▶ _Your goal_
Sift through the material below and return the lines with "partial".

---------- Data excerpts ----------

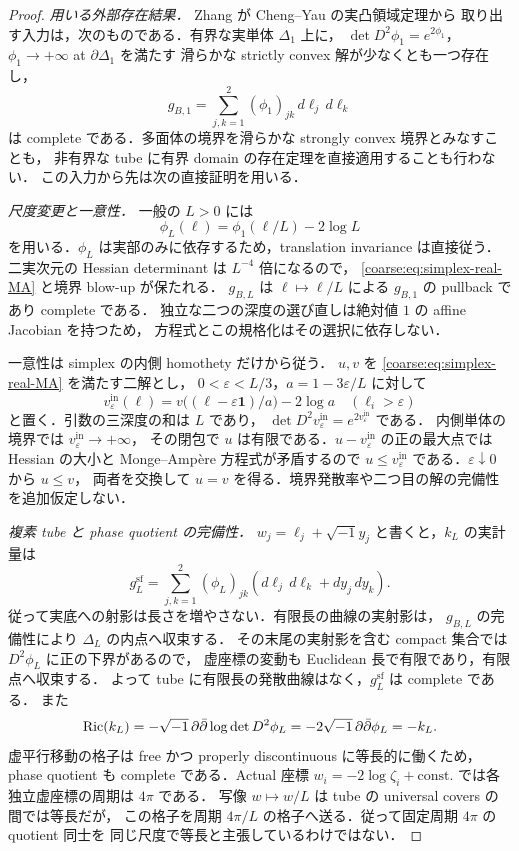 \begin{proof}
\emph{用いる外部存在結果．}
Zhang\cite[Theorem~2.1]{ZhangNegativeKE} が Cheng--Yau の実凸領域定理から
取り出す入力は，次のものである．有界な実単体 $\Delta_1$ 上に，
$\det D^2\phi_1=e^{2\phi_1}$，$\phi_1\to+\infty$ at $\partial\Delta_1$ を満たす
滑らかな strictly convex 解が少なくとも一つ存在し，
\[
 g_{B,1}=\sum_{j,k=1}^2(\phi_1)_{jk}\,d\ell_j\,d\ell_k
\]
は complete である．多面体の境界を滑らかな strongly convex 境界とみなすことも，
非有界な tube に有界 domain の存在定理を直接適用することも行わない．
この入力から先は次の直接証明を用いる．

\emph{尺度変更と一意性．}
一般の $L>0$ には
\begin{equation}\label{coarse:eq:simplex-scaling}
 \phi_L(\ell)=\phi_1(\ell/L)-2\log L
\end{equation}
を用いる．$\phi_L$ は実部のみに依存するため，translation invariance は直接従う．
二実次元の Hessian determinant は $L^{-4}$ 倍になるので，
\eqref{coarse:eq:simplex-real-MA} と境界 blow-up が保たれる．
$g_{B,L}$ は $\ell\mapsto\ell/L$ による $g_{B,1}$ の pullback であり complete である．
独立な二つの深度の選び直しは絶対値 $1$ の affine Jacobian を持つため，
方程式とこの規格化はその選択に依存しない．

一意性は simplex の内側 homothety だけから従う．
$u,v$ を \eqref{coarse:eq:simplex-real-MA} を満たす二解とし，
$0<\varepsilon<L/3$，$a=1-3\varepsilon/L$ に対して
\[
 v_\varepsilon^{\mathrm{in}}(\ell)
 =v\bigl((\ell-\varepsilon\mathbf1)/a\bigr)-2\log a
 \quad(\ell_i>\varepsilon)
\]
と置く．引数の三深度の和は $L$ であり，
$\det D^2v_\varepsilon^{\mathrm{in}}=e^{2v_\varepsilon^{\mathrm{in}}}$ である．
内側単体の境界では $v_\varepsilon^{\mathrm{in}}\to+\infty$，
その閉包で $u$ は有限である．$u-v_\varepsilon^{\mathrm{in}}$ の正の最大点では
Hessian の大小と Monge--Amp\`ere 方程式が矛盾するので
$u\le v_\varepsilon^{\mathrm{in}}$ である．$\varepsilon\downarrow0$ から $u\le v$，
両者を交換して $u=v$ を得る．境界発散率や二つ目の解の完備性を追加仮定しない．

\emph{複素 tube と phase quotient の完備性．}
$w_j=\ell_j+\sqrt{-1}y_j$ と書くと，$k_L$ の実計量は
\begin{equation}\label{coarse:eq:simplex-real-block-metric}
 g_L^{\mathrm{sf}}
 =\sum_{j,k=1}^2(\phi_L)_{jk}
       (d\ell_j\,d\ell_k+dy_j\,dy_k).
\end{equation}
従って実底への射影は長さを増やさない．有限長の曲線の実射影は，
$g_{B,L}$ の完備性により $\Delta_L$ の内点へ収束する．
その末尾の実射影を含む compact 集合では $D^2\phi_L$ に正の下界があるので，
虚座標の変動も Euclidean 長で有限であり，有限点へ収束する．
よって tube に有限長の発散曲線はなく，$g_L^{\mathrm{sf}}$ は complete である．
また
\[
 \operatorname{Ric}(k_L)=-\sqrt{-1}\,\partial\bar\partial\log\det D^2\phi_L=-2\sqrt{-1}\,\partial\bar\partial\phi_L=-k_L.
\]
虚平行移動の格子は free かつ properly discontinuous に等長的に働くため，
phase quotient も complete である．Actual 座標 $w_i=-2\log\zeta_i+\mathrm{const.}$
では各独立虚座標の周期は $4\pi$ である．
写像 $w\mapsto w/L$ は tube の universal covers の間では等長だが，
この格子を周期 $4\pi/L$ の格子へ送る．従って固定周期 $4\pi$ の quotient 同士を
同じ尺度で等長と主張しているわけではない．


\end{proof}
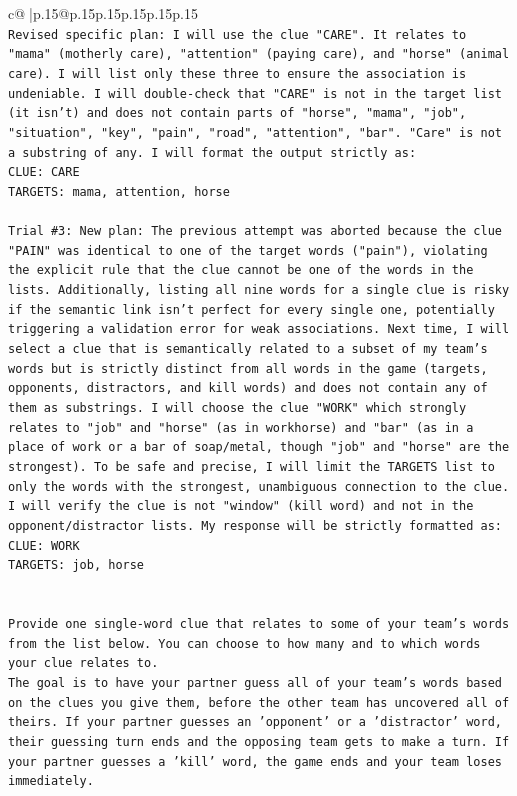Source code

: \documentclass{article}
\begin{document}
{\begin{supertabular}{c@{$\;$}|p{.15\linewidth}@{}p{.15\linewidth}p{.15\linewidth}p{.15\linewidth}p{.15\linewidth}p{.15\linewidth}}
{{{\\ 
\texttt{Revised specific plan: I will use the clue "CARE". It relates to "mama" (motherly care), "attention" (paying care), and "horse" (animal care). I will list only these three to ensure the association is undeniable. I will double{-}check that "CARE" is not in the target list (it isn't) and does not contain parts of "horse", "mama", "job", "situation", "key", "pain", "road", "attention", "bar". "Care" is not a substring of any. I will format the output strictly as:} \\
\texttt{CLUE: CARE} \\
\texttt{TARGETS: mama, attention, horse} \\
\\ 
\texttt{Trial \#3: New plan: The previous attempt was aborted because the clue "PAIN" was identical to one of the target words ("pain"), violating the explicit rule that the clue cannot be one of the words in the lists. Additionally, listing all nine words for a single clue is risky if the semantic link isn't perfect for every single one, potentially triggering a validation error for weak associations. Next time, I will select a clue that is semantically related to a subset of my team's words but is strictly distinct from all words in the game (targets, opponents, distractors, and kill words) and does not contain any of them as substrings. I will choose the clue "WORK" which strongly relates to "job" and "horse" (as in workhorse) and "bar" (as in a place of work or a bar of soap/metal, though "job" and "horse" are the strongest). To be safe and precise, I will limit the TARGETS list to only the words with the strongest, unambiguous connection to the clue. I will verify the clue is not "window" (kill word) and not in the opponent/distractor lists. My response will be strictly formatted as:} \\
\texttt{CLUE: WORK} \\
\texttt{TARGETS: job, horse} \\
\\ 
\\ 
\texttt{Provide one single{-}word clue that relates to some of your team's words from the list below. You can choose to how many and to which words your clue relates to.} \\
\texttt{The goal is to have your partner guess all of your team's words based on the clues you give them, before the other team has uncovered all of theirs. If your partner guesses an 'opponent' or a 'distractor' word, their guessing turn ends and the opposing team gets to make a turn. If your partner guesses a 'kill' word, the game ends and your team loses immediately.} \\
}}}
\end{supertabular}}
\end{document}
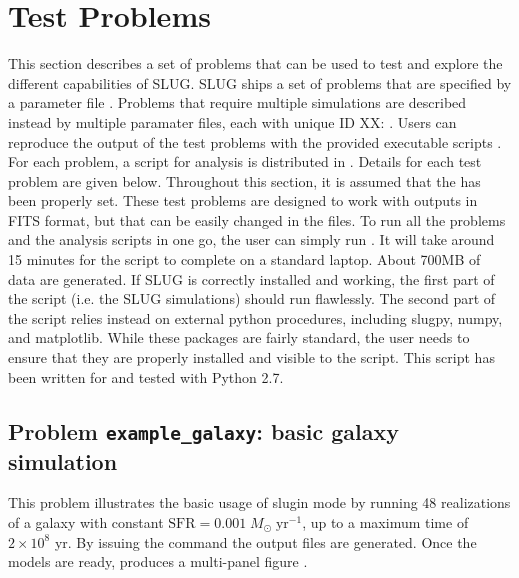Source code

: \documentclass[letterpaper,10pt,english]{sphinxmanual}
\begin{document}
\chapter{Test Problems}
\label{tests:test-problems}\label{tests::doc}\label{tests:sec-tests}
This section describes a set of problems that can be used to test and explore the different capabilities of SLUG. SLUG ships a
set of problems  that are specified by a parameter file . Problems that require
multiple simulations are described instead by multiple paramater files, each with unique ID XX:  .
Users can reproduce the output of the test problems with the provided executable scripts  .
For each problem, a script for analysis is distributed  in . Details for each test problem are given below. Throughout this section, it is assumed that the  has been properly set.
These test problems are designed to work with outputs in FITS format, but that can be easily changed in the
 files. To run all the problems and the analysis scripts in one go, the user can simply
run . It will take around 15 minutes
for the script to complete on a standard laptop. About 700MB of data are generated.
If SLUG is correctly installed and working, the first part of the script (i.e. the SLUG
simulations) should run flawlessly. The second part of the script relies instead on external python procedures,
including slugpy, numpy, and matplotlib. While these packages are fairly standard, the user needs to ensure that
they are properly installed and visible to the script. This script has been written for and tested with Python 2.7.


\section{Problem \texttt{example\_galaxy}: basic galaxy simulation}
\label{tests:problem-example-galaxy-basic-galaxy-simulation}
This problem illustrates the basic usage of slugin  mode by running 48 realizations of a galaxy with constant
\(\mathrm{SFR}=0.001\; M_\odot\;\mathrm{yr}^{-1}\), up to a maximum time of \(2\times 10^8\) yr. By issuing the
command  the output files  are generated. Once the models are ready,
 produces a multi-panel figure .
\end{document}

----------

▶ _Result of the exercise_
$\det D^2\phi_1=e^{2\phi_1}$，$\phi_1\to+\infty$ at $\partial\Delta_1$ を満たす
 \operatorname{Ric}(k_L)=-\sqrt{-1}\,\partial\bar\partial\log\det D^2\phi_L=-2\sqrt{-1}\,\partial\bar\partial\phi_L=-k_L.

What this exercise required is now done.